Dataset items
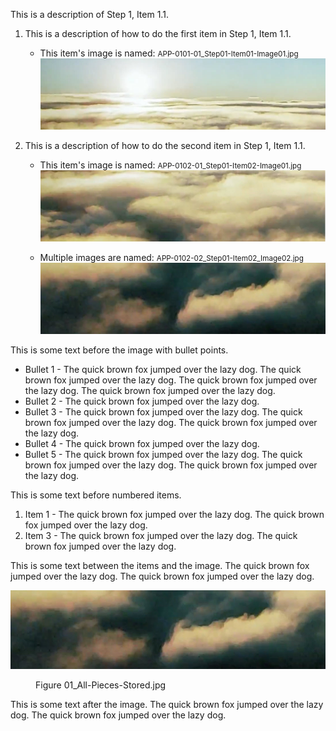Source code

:   
 This is a description of Step 1, Item 1.1.

 1. This is a description of how to do the first item in Step 1, Item 1.1.  
    - This item's image is named: <small> APP-0101-01_Step01-Item01-Image01.jpg</small>
      ![APP-Step01-Item01-Image01](assets/APP-0101-01_Step01-Item01-Image01.jpg)

 2. This is a description of how to do the second item in Step 1, Item 1.1.  
    - This item's image is named: <small> APP-0102-01_Step01-Item02-Image01.jpg</small>
      ![APP-Step01-Item02-Image01](assets/APP-0102-01_Step01-Item02_Image01.jpg)

    - Multiple images are named:  <small> APP-0102-02_Step01-Item02_Image02.jpg</small>
      ![APP-Step01-Item02_Image02](assets/APP-0102-02_Step01-Item02-Image02.jpg)   


This is some text before the image with bullet points. 
  - Bullet 1 - The quick brown fox jumped over the lazy dog.
    The quick brown fox jumped over the lazy dog.
    The quick brown fox jumped over the lazy dog.
    The quick brown fox jumped over the lazy dog.
  - Bullet 2 - The quick brown fox jumped over the lazy dog.
  - Bullet 3 - The quick brown fox jumped over the lazy dog.
    The quick brown fox jumped over the lazy dog.
    The quick brown fox jumped over the lazy dog.
  - Bullet 4 - The quick brown fox jumped over the lazy dog.
  - Bullet 5 - The quick brown fox jumped over the lazy dog.
    The quick brown fox jumped over the lazy dog.
    The quick brown fox jumped over the lazy dog.

This is some text before numbered items. 
 1. Item 1 - The quick brown fox jumped over the lazy dog.
    The quick brown fox jumped over the lazy dog.
 3. Item 3 - The quick brown fox jumped over the lazy dog.
    The quick brown fox jumped over the lazy dog.

This is some text between the items and the image. 
The quick brown fox jumped over the lazy dog.
The quick brown fox jumped over the lazy dog.

 ![   Figure: 01. All Pieces Stored                            ](assets/APP-0102-02_Step01-Item02-Image02.jpg) 
<figure>Figure 01_All-Pieces-Stored.jpg                         </figure>   
This is some text after the image. 
The quick brown fox jumped over the lazy dog.
The quick brown fox jumped over the lazy dog.  
<p>&nbsp;</p>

• [Problem details]:
Repeat exactly, and only, the lines from the line containing "This is some text between" through the last line of the records above, both included.

• [Response below]:
This is some text between the items and the image. 
The quick brown fox jumped over the lazy dog.
The quick brown fox jumped over the lazy dog.

 ![   Figure: 01. All Pieces Stored                            ](assets/APP-0102-02_Step01-Item02-Image02.jpg) 
<figure>Figure 01_All-Pieces-Stored.jpg                         </figure>   
This is some text after the image. 
The quick brown fox jumped over the lazy dog.
The quick brown fox jumped over the lazy dog.  
<p>&nbsp;</p>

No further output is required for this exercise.